In partnership with the Bennington Museum, this virtual roundtable discussion explores the development of a collection of work by self-taught artists working beyond the mainstream art world (at least initially) at a medium-sized regionally focused museum in rural southwestern Vermont.
The discussion was moderated by Jamie Franklin, Director of Collections and Exhibitions at Bennington Museum, and included Gregg Blasdel, Ray Materson, and Kathy Stark, who have all played a role in the collection’s development.
Bennington Museum is known internationally for its collection of paintings by Anna Mary Robertson “Grandma” Moses, who lived and worked for most of her life just across the Vermont border in New York State. Seeking to provide a broader context for understanding Moses' work, who has come to be seen by many as the quintessential example of a 20th-century American artistic autodidact, in 2013 the museum began to actively collect the work of modern and contemporary grassroots artists with ties to our region, including Gayleen Aiken, Paul Humphrey, Ray Materson and Jessica Park. This program explored the works of these artists and how and why they came to be added to Bennington Museum's Collection.
About the Panel
Gregg Blasdel is an artist, collector, and scholar whose article "The Grass-Roots Artist," published in Art in America in 1968, was one of the first explorations of outdoor environmental installations by self-taught artists, such as Clarence Schmidt, Jesse Howard, and Simon Rodia, in the mainstream art world. He went on to co-curate Naives and Visionaries at the Walker Art Center in Minneapolis in 1974, which was the first exhibition devoted exclusively to the work by contemporary self-taught artists at a major American museum. He has lived and worked in Burlington, Vermont, since the 1970s, having recently retired as a professor of art at St. Michael's College in Winooski, Vermont. Blasdel authored "Paul Humphrey: Art is All I Have" in Raw Vision #35 and “The House of Mirrors: Clarence Schmidt” in Raw Vision #56.

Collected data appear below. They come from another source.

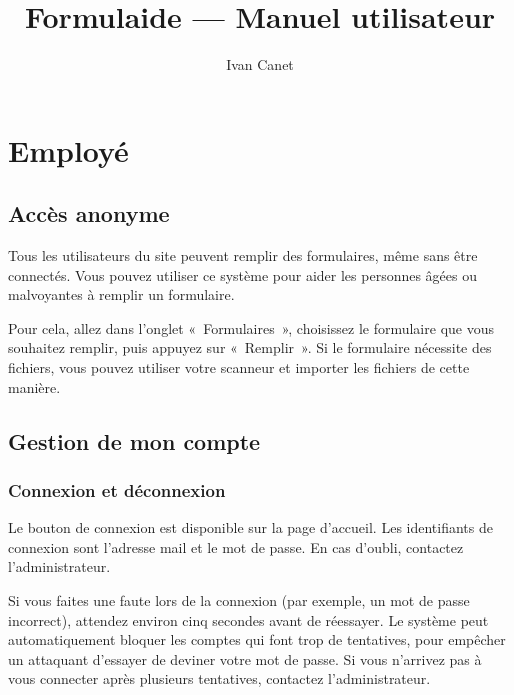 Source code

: \documentclass[11pt,french]{memoir}
\begin{document}
	\renewcommand{\chaptername}{Partie}

	\frontmatter
	\title{Formulaide --- Manuel utilisateur}
	\author{Ivan Canet}
	\maketitle

	\tableofcontents

	\mainmatter


	\chapter{Employé}\label{ch:employee}


	\section{Accès anonyme}\label{sec:anonymous}

	Tous les utilisateurs du site peuvent remplir des formulaires, même sans être connectés.
	Vous pouvez utiliser ce système pour aider les personnes âgées ou malvoyantes à remplir un formulaire.

	Pour cela, allez dans l'onglet «~Formulaires~», choisissez le formulaire que vous souhaitez remplir, puis appuyez sur «~Remplir~».
	Si le formulaire nécessite des fichiers, vous pouvez utiliser votre scanneur et importer les fichiers de cette manière.


	\section{Gestion de mon compte}\label{sec:account}

	\subsection{Connexion et déconnexion}\label{subsec:login}

	Le bouton de connexion est disponible sur la page d'accueil.
	Les identifiants de connexion sont l'adresse mail et le mot de passe.
	En cas d'oubli, contactez l'administrateur.

	Si vous faites une faute lors de la connexion (par exemple, un mot de passe incorrect), attendez environ cinq secondes avant de réessayer.
	Le système peut automatiquement bloquer les comptes qui font trop de tentatives, pour empêcher un attaquant d'essayer de deviner votre mot de passe.
	Si vous n'arrivez pas à vous connecter après plusieurs tentatives, contactez l'administrateur.
\end{document}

Jamie Franklin has been curator at the Bennington Museum since 2005. His scholarship has focused on American art of the early to mid-20th century, with a particular emphasis on the intersection of modernism and self-taught art. He has organized exhibitions and written books, essays and articles featuring artists and topics including Erastus Salisbury Field, Grassroots Art, Impressionism, Rockwell Kent, Anna Mary Robertson Grandma Moses, and Alice Neel. His 2014 exhibition Alice Neel/Erastus Salisbury Field: Painting the People was recognized by the Wall Street Journal as one of the most memorable exhibitions of the year and his 2016 exhibition Milton Avery’s Vermont was lauded as being “as close to a perfect show as mere mortals can mount.”
Raymond Materson is a self-taught artist who began making miniature embroideries (they typically measure no larger than 3 x 2 1/2 inches with up to 1200 stitches per inch and take up to 90 hours or more to create) from unraveled sock thread while he was in prison serving a 15-year term for drug-related offenses. Since getting out of prison Materson has been a vocal advocate for substance abuse education, becoming the first artist to receive the Robert Wood Johnson Foundation's Innovators Combating Substance Abuse Award in 2003. From 2009 to 2011 he lived in Vermont, making a living as a social worker and witnessing the horrors of our state's opiate addiction crisis first hand. Materson’s embroideries in the Louis-Dreyfuss Collection were shown in a one-man show at Christie's Auction last January in conjunction with the Outsider Art Fair. He continues to create works largely on a commission basis. His works can be seen at: https://www.facebook.com/matersonembroideryart. He can be reached at materson.r@gmail.com
Kathy Stark is a full-time artist represented in numerous public and private collections and the Curator/ Exhibition Director of Grassroots Art and Community Effort based out of Hardwick, Vermont. GRACE, as it is popularly known, was founded by artist Don Sunseri in 1975, making it one of the early progressive studios in the United States. Sunseri, seeing the creative potential of the residents that surrounded him on a daily basis at the St. Johnsbury Convalescent Center, where he worked, started providing opportunities for them to make art, supplying them with materials, encouragement, and a supportive environment—no training or lessons of any sort. Stark has worked with GRACE in various capacities for 20 years, assisting artists of all ages and abilities to create and share their artwork with the larger world.